In a Thursday press release, Kraken said the purchase enables the company to integrate spot, futures, and margin trading within a single regulated liquidity system.
“Under CFTC oversight, Kraken can now integrate clearing, risk, and matching into one environment that meets the same standards as the largest exchanges in the world,” said Arjun Sethi, co-CEO of Kraken.
The move comes amid a surge in US crypto derivatives trading, driven by institutional investors and the growing availability of regulated products.
Data from the CME Group shows that average daily cryptocurrency futures volumes rose 136% year-over-year in the second quarter, reaching 190,000 contracts.
The acquisition of Small Exchange, originally owned by IG Group, gives Kraken the framework to offer onshore derivatives products under direct CFTC supervision, a milestone few crypto firms have achieved.
The company said the deal will help reduce market fragmentation and improve efficiency by connecting its spot and derivatives markets through one infrastructure.
Kraken’s expansion into the US derivatives space follows a series of strategic acquisitions.
Earlier this year, the company bought NinjaTrader, a US futures platform that offers access to CME-listed cryptocurrency futures.
Kraken also operates regulated derivatives venues in the U.K. and European Union, where it provides access to more than 450 digital and traditional assets across six fiat currencies.

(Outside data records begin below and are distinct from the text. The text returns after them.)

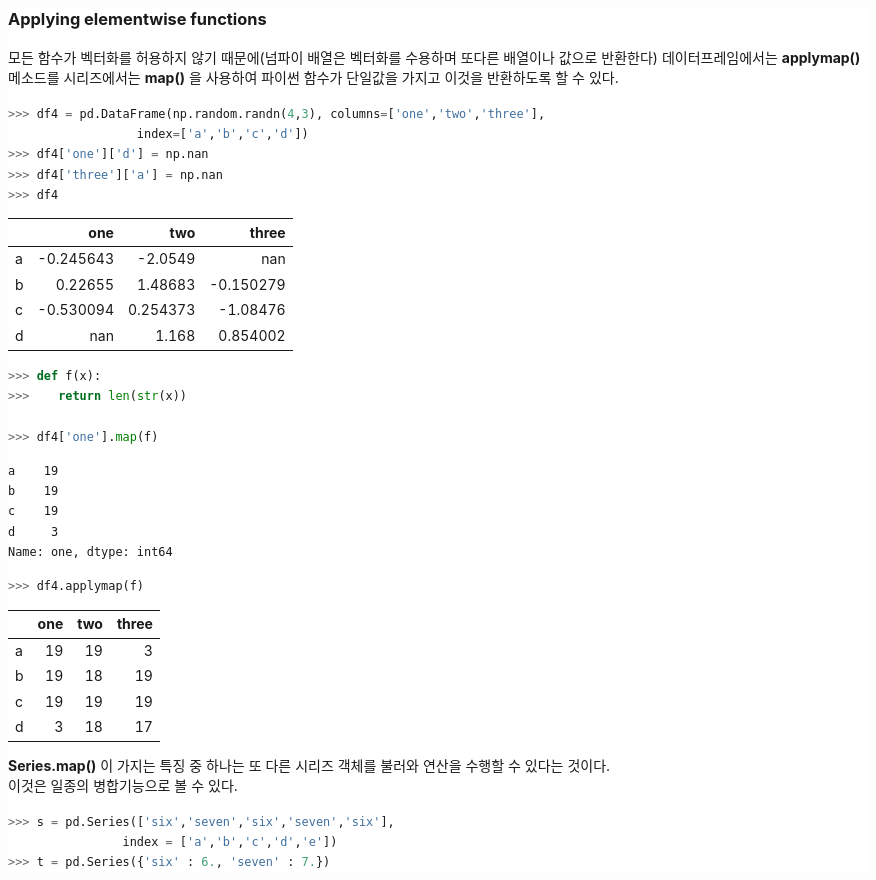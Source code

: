 ### Applying elementwise functions  

모든 함수가 벡터화를 허용하지 않기 때문에(넘파이 배열은 벡터화를 수용하며 또다른 배열이나 값으로 반환한다) 데이터프레임에서는 **applymap()** 메소드를 시리즈에서는 **map()** 을 사용하여 파이썬 함수가 단일값을 가지고 이것을 반환하도록 할 수 있다.  

```Python  
>>> df4 = pd.DataFrame(np.random.randn(4,3), columns=['one','two','three'],
                  index=['a','b','c','d'])  
>>> df4['one']['d'] = np.nan  
>>> df4['three']['a'] = np.nan  
>>> df4
```  

|    |        one |       two |      three |
|:---|-----------:|----------:|-----------:|
| a  |  -0.245643 | -2.0549   | nan        |
| b  |   0.22655  |  1.48683  |  -0.150279 |
| c  |  -0.530094 |  0.254373 |  -1.08476  |
| d  | nan        |  1.168    |   0.854002 |  

```Python  
>>> def f(x):  
>>>    return len(str(x))  

>>> df4['one'].map(f)
```  

```  
a    19  
b    19  
c    19  
d     3  
Name: one, dtype: int64
```  

```Python  
>>> df4.applymap(f)
```  

|    |   one |   two |   three |
|:---|------:|------:|--------:|
| a  |    19 |    19 |       3 |
| b  |    19 |    18 |      19 |
| c  |    19 |    19 |      19 |
| d  |     3 |    18 |      17 |  

**Series.map()** 이 가지는 특징 중 하나는 또 다른 시리즈 객체를 불러와 연산을 수행할 수 있다는 것이다.  
이것은 일종의 병합기능으로 볼 수 있다.  

```Python  
>>> s = pd.Series(['six','seven','six','seven','six'],
                index = ['a','b','c','d','e'])  
>>> t = pd.Series({'six' : 6., 'seven' : 7.})  
```  
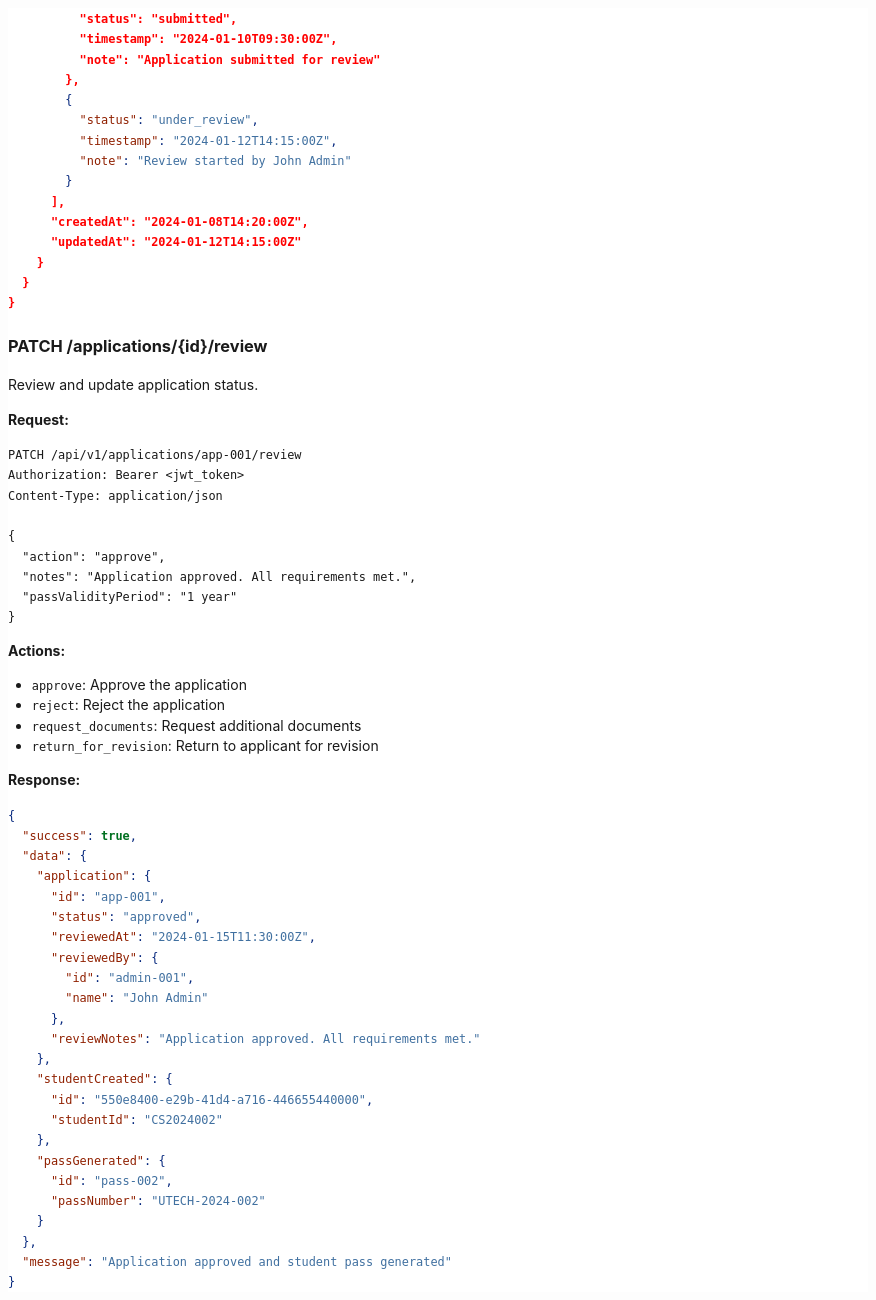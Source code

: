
 ```json
          "status": "submitted",
          "timestamp": "2024-01-10T09:30:00Z",
          "note": "Application submitted for review"
        },
        {
          "status": "under_review",
          "timestamp": "2024-01-12T14:15:00Z",
          "note": "Review started by John Admin"
        }
      ],
      "createdAt": "2024-01-08T14:20:00Z",
      "updatedAt": "2024-01-12T14:15:00Z"
    }
  }
}
```

### PATCH /applications/{id}/review
Review and update application status.

**Request:**
```http
PATCH /api/v1/applications/app-001/review
Authorization: Bearer <jwt_token>
Content-Type: application/json

{
  "action": "approve",
  "notes": "Application approved. All requirements met.",
  "passValidityPeriod": "1 year"
}
```

**Actions:**
- `approve`: Approve the application
- `reject`: Reject the application
- `request_documents`: Request additional documents
- `return_for_revision`: Return to applicant for revision

**Response:**
```json
{
  "success": true,
  "data": {
    "application": {
      "id": "app-001",
      "status": "approved",
      "reviewedAt": "2024-01-15T11:30:00Z",
      "reviewedBy": {
        "id": "admin-001",
        "name": "John Admin"
      },
      "reviewNotes": "Application approved. All requirements met."
    },
    "studentCreated": {
      "id": "550e8400-e29b-41d4-a716-446655440000",
      "studentId": "CS2024002"
    },
    "passGenerated": {
      "id": "pass-002",
      "passNumber": "UTECH-2024-002"
    }
  },
  "message": "Application approved and student pass generated"
}
```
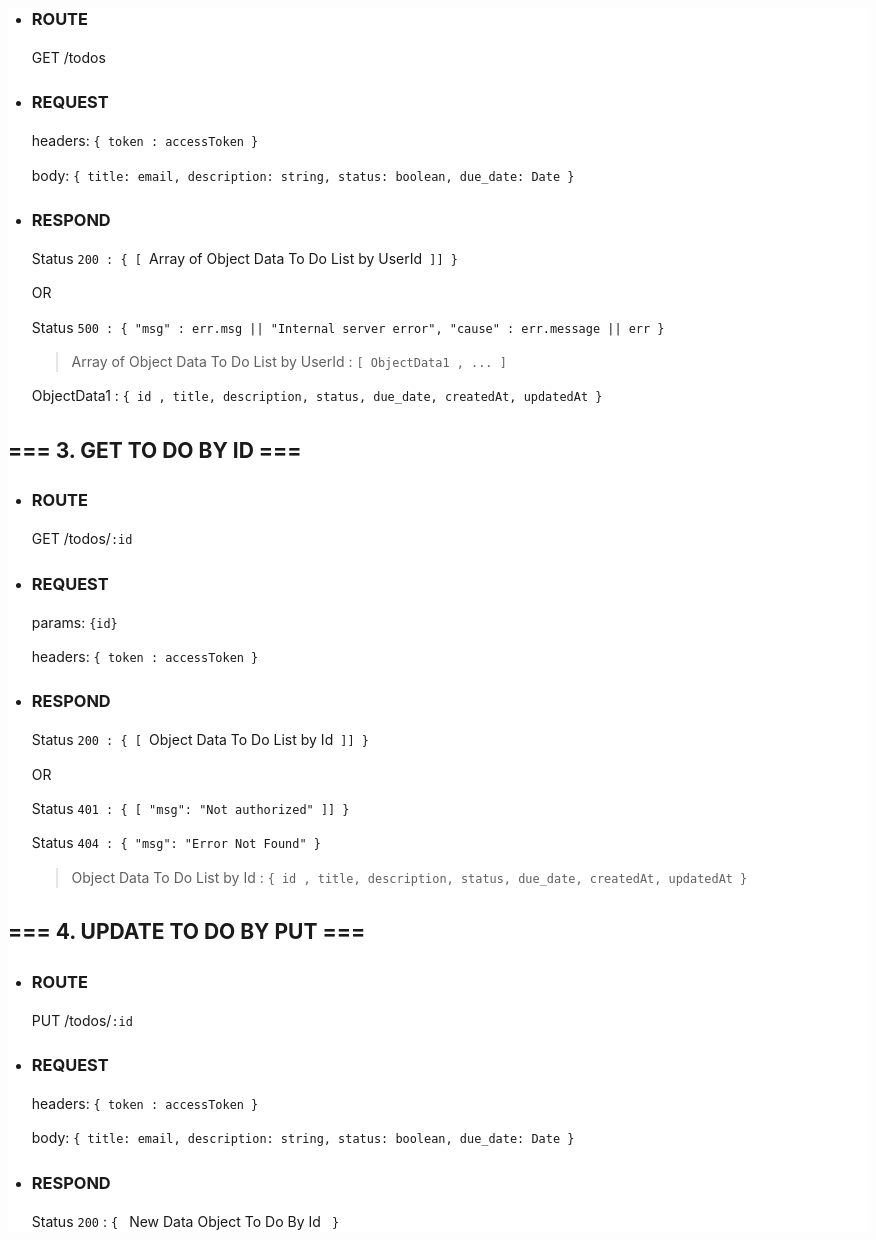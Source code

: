 -   ### **ROUTE**

    GET /todos

-   ### **REQUEST**

    headers: `{ token : accessToken }`

    body: `{ title: email, description: string, status: boolean, due_date: Date }`

-   ### **RESPOND**

    Status `200 : { [ `Array of Object Data To Do List by UserId` ]] }`

    OR

    Status `500 : { "msg" : err.msg || "Internal server error", "cause" : err.message || err }`

    > Array of Object Data To Do List by UserId : `[ ObjectData1 , ... ]`

    ObjectData1 : `{ id , title, description, status, due_date, createdAt, updatedAt }`

## === 3. **GET TO DO BY ID** ===

-   ### **ROUTE**

    GET /todos/`:id`

-   ### **REQUEST**

    params: `{id}`

    headers: `{ token : accessToken }`

-   ### **RESPOND**

    Status `200 : { [ `Object Data To Do List by Id` ]] }`

    OR

    Status `401 : { [ "msg": "Not authorized" ]] }`

    Status `404 : { "msg": "Error Not Found" }`

    > Object Data To Do List by Id : `{ id , title, description, status, due_date, createdAt, updatedAt }`

## === 4. **UPDATE TO DO BY PUT** ===

-   ### **ROUTE**

    PUT /todos/`:id`

-   ### **REQUEST**

    headers: `{ token : accessToken }`

    body: `{ title: email, description: string, status: boolean, due_date: Date }`

-   ### **RESPOND**

    Status `200` : `{ ` New Data Object To Do By Id ` }`
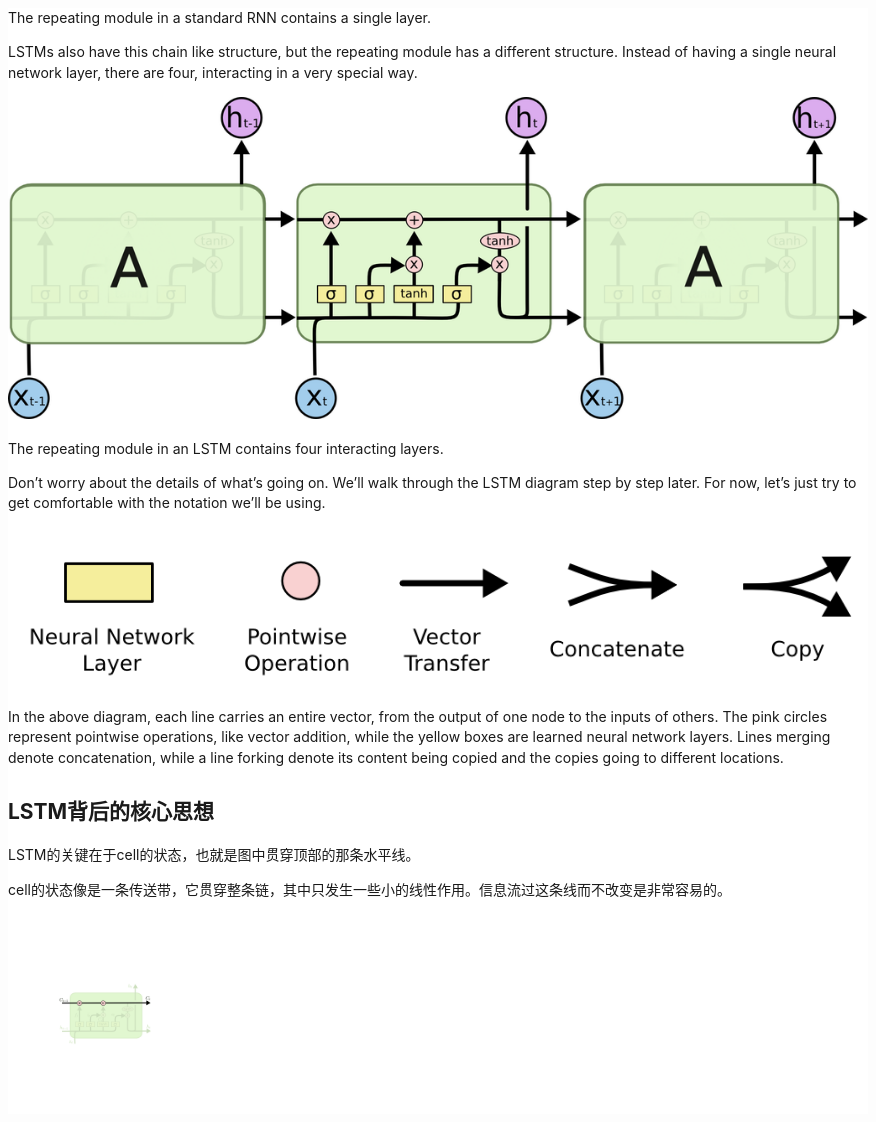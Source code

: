 The repeating module in a standard RNN contains a single layer.

LSTMs also have this chain like structure, but the repeating module has a different structure. Instead of having a single neural network layer, there are four, interacting in a very special way.

![](../../res/LSTM3-chain.png)

The repeating module in an LSTM contains four interacting layers.

Don’t worry about the details of what’s going on. We’ll walk through the LSTM diagram step by step later. For now, let’s just try to get comfortable with the notation we’ll be using.

![](../../res/LSTM2-notation.png)

In the above diagram, each line carries an entire vector, from the output of one node to the inputs of others. The pink circles represent pointwise operations, like vector addition, while the yellow boxes are learned neural network layers. Lines merging denote concatenation, while a line forking denote its content being copied and the copies going to different locations.

## LSTM背后的核心思想

LSTM的关键在于cell的状态，也就是图中贯穿顶部的那条水平线。

cell的状态像是一条传送带，它贯穿整条链，其中只发生一些小的线性作用。信息流过这条线而不改变是非常容易的。

<img src="../../res/LSTM3-C-line.png" width = "200" height = "200" alt="图片名称" align=center />
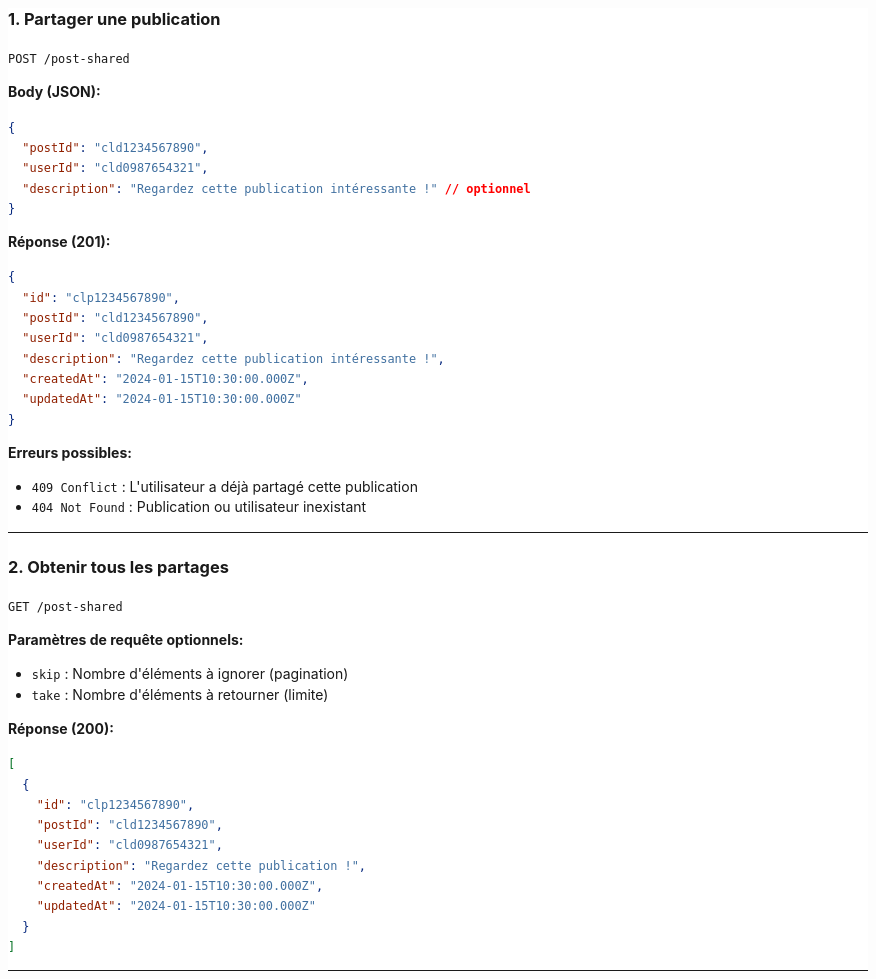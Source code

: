 ### 1. Partager une publication
```http
POST /post-shared
```

**Body (JSON):**
```json
{
  "postId": "cld1234567890",
  "userId": "cld0987654321",
  "description": "Regardez cette publication intéressante !" // optionnel
}
```

**Réponse (201):**
```json
{
  "id": "clp1234567890",
  "postId": "cld1234567890",
  "userId": "cld0987654321",
  "description": "Regardez cette publication intéressante !",
  "createdAt": "2024-01-15T10:30:00.000Z",
  "updatedAt": "2024-01-15T10:30:00.000Z"
}
```

**Erreurs possibles:**
- `409 Conflict` : L'utilisateur a déjà partagé cette publication
- `404 Not Found` : Publication ou utilisateur inexistant

---

### 2. Obtenir tous les partages
```http
GET /post-shared
```

**Paramètres de requête optionnels:**
- `skip` : Nombre d'éléments à ignorer (pagination)
- `take` : Nombre d'éléments à retourner (limite)

**Réponse (200):**
```json
[
  {
    "id": "clp1234567890",
    "postId": "cld1234567890",
    "userId": "cld0987654321",
    "description": "Regardez cette publication !",
    "createdAt": "2024-01-15T10:30:00.000Z",
    "updatedAt": "2024-01-15T10:30:00.000Z"
  }
]
```

---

With this latest acquisition, Kraken aims to establish itself as a global player in institutional-grade crypto markets, positioning its infrastructure to serve the next generation of regulated trading.
“This is not about marketing or narrative,” Sethi added. “It’s about building better market structure.”
As reported, Kraken is reportedly in advanced talks to raise $200–$300 million from a strategic investor, a deal that could value the crypto exchange at $20 billion ahead of a planned 2026 public listing, according to Bloomberg.
The move follows a quiet $500 million round completed earlier at a $15 billion valuation, signaling the company’s growing momentum among U.S. crypto heavyweights preparing to go public.
The San Francisco-based exchange is working with Morgan Stanley and Goldman Sachs to lead its IPO and continues to expand aggressively through acquisitions and leadership changes.
Beyond its financial growth, Kraken is becoming more politically active. It pledged $2 million to pro-crypto political action committees supporting candidates aligned with digital asset innovation, including donations to the Digital Freedom Fund and Andreessen Horowitz’s America First Digital initiative.